Indeed, the save the world proposals tend to favour the rich nations while penalising the poor: “Opposition to hydroelectric projects (damming rivers) and nuclear power (radioactive wastes) likewise perpetuates endemic Third World poverty. So would a new European Union proposal to tax imports from China, India and other poor countries that are exempt from the Kyoto Protocol, because this gives them an ‘unfair trade advantage’ over EU countries that are struggling to meet their Kyoto #1 commitments.”

After providing more figures (extra costs, job losses, etc.), he says this: “Yet, even perfect compliance with Kyoto would result in Earth’s temperature being only 0.2 degrees F less by 2050 than under a business-as-usual scenario. Assuming humans really are the culprits, actually controlling theoretical global temperature increases would require 40 Kyoto treaties – each one more restrictive, each one expanding government control over housing, transportation, heating, cooling and manufacturing decisions. The real danger is that we will handcuff economies and hammer poor families, to promote solutions which won’t solve a problem that the evidence increasingly suggests is moderate, manageable and primarily natural in origin.”
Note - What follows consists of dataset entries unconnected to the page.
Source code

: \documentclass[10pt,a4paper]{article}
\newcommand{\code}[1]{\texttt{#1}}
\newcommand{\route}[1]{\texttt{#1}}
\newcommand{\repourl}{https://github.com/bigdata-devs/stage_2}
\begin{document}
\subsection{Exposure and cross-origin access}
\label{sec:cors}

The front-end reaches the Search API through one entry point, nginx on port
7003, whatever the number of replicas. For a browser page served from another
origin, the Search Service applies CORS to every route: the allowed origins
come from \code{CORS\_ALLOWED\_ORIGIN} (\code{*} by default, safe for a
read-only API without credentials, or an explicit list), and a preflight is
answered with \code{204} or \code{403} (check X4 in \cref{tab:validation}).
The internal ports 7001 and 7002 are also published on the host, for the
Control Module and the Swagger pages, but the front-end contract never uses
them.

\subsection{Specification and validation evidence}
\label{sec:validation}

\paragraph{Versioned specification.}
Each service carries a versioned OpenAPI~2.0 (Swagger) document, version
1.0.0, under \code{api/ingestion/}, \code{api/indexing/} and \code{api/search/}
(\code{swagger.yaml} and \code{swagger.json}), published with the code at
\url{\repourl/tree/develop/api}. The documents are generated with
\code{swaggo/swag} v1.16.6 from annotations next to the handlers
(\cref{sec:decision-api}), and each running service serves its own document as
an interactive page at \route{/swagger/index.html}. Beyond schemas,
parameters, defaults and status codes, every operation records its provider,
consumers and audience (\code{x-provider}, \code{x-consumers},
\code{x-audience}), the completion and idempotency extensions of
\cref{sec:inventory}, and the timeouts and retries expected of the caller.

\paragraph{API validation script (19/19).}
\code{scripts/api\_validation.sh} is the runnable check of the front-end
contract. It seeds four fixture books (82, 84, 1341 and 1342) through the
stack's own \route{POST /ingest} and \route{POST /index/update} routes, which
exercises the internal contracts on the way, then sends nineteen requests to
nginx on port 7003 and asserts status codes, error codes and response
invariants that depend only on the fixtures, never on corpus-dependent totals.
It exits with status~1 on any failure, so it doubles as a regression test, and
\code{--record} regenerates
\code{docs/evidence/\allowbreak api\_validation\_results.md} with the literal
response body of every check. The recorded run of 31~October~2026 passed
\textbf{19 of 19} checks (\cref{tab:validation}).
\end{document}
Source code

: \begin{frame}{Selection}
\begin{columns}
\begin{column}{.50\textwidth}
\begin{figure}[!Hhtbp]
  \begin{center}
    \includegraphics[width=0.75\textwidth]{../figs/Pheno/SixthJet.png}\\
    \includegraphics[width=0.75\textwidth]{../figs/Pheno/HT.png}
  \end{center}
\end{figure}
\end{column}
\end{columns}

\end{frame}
Concludes Driessen, “The real catastrophe is that we are already using overwrought claims about a climate cataclysm to justify depriving Earth’s most impoverished citizens of electricity and other modern technologies that would make their lives infinitely better. Real ethics and social responsibility would weigh these costs and benefits, foster robust debate about every aspect of climate change, ensure continued technological advancement, and give a seat at the decision table to the real stakeholders: not climate alarmists – but those who have to live with the consequences of decisions that affect their access to energy, health, hope, opportunity and prosperity.”